Florida leaders are taking action to stop tax dollars from flowing to the life-destroying abortion industry and redirect it to charities that help support mothers and babies instead.
Pro-life legislation (Senate Bill 300), sponsored by state Sen. Erin Grall, R-Fort Pierce, would provide $25 million to help pregnancy centers expand resources to pregnant and parenting families in need throughout the state. An additional $5 million would go to the state family planning program to provide contraception to low-income individuals.
“The $25 million appropriation is really to go to all families, all mothers who are looking for support at this time in their life,” Grall said Monday when the state Senate Health Policy Committee voted to pass her bill, which also bans most abortions once an unborn baby’s heartbeat is detectable.

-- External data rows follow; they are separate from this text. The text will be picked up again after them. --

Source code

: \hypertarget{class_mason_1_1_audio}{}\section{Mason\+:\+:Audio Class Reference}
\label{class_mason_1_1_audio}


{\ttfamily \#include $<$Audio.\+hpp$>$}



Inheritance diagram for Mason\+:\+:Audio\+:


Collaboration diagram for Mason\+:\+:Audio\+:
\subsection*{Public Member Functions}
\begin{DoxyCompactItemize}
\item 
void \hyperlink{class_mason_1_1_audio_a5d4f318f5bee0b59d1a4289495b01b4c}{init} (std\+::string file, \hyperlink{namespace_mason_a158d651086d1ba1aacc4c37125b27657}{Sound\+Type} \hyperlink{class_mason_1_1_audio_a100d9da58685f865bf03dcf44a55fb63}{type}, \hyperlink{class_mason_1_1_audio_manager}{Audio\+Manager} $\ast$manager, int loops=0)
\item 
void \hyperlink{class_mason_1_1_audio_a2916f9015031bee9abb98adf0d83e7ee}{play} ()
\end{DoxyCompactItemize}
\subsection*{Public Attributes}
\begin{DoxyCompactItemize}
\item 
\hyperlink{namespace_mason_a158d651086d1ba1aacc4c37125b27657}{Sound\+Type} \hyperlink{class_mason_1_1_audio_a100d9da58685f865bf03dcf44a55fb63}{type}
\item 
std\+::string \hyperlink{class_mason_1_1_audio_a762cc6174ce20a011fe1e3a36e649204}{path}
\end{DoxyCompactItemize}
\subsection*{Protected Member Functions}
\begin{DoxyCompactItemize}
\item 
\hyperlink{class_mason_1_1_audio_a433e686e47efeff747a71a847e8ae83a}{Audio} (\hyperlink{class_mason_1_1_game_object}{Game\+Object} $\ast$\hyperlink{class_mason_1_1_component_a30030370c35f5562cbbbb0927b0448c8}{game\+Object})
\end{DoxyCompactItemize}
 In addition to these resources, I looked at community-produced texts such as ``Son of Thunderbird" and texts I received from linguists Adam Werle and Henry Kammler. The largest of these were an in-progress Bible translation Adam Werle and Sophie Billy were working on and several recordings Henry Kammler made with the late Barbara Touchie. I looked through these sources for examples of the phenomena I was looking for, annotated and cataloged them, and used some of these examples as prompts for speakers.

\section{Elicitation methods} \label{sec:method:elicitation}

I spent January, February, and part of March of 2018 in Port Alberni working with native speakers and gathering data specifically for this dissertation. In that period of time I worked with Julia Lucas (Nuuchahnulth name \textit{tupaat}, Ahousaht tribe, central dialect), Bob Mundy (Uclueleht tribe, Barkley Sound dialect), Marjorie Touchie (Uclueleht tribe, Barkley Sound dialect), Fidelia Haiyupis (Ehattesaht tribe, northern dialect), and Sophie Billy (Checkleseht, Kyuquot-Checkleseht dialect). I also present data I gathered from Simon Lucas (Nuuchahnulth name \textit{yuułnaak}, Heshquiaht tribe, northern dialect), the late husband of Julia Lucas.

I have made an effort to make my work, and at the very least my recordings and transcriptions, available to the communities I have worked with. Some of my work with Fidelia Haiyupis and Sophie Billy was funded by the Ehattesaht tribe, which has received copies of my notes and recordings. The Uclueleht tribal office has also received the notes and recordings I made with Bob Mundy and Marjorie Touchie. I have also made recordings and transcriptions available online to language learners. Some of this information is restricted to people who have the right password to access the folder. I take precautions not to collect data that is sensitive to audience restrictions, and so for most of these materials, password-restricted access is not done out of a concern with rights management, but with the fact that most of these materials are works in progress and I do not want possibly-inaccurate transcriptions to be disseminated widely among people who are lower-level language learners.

According to the Miami Herald and Reveal News, the bill would increase funding to the state alternatives to abortion program by five times; the state budgeted $4.45 million for the program in 2022.
Grall told the news outlet that she wants Florida to become a “beacon of hope for those who understand that life is sacred and must be protected.”
Pregnancy resource centers are community-based nonprofits that help pregnant mothers choose life for their unborn babies. Often, women have abortions because they fear they cannot afford a child, but pregnant mothers frequently change their minds when they find out that there are resources available to help them.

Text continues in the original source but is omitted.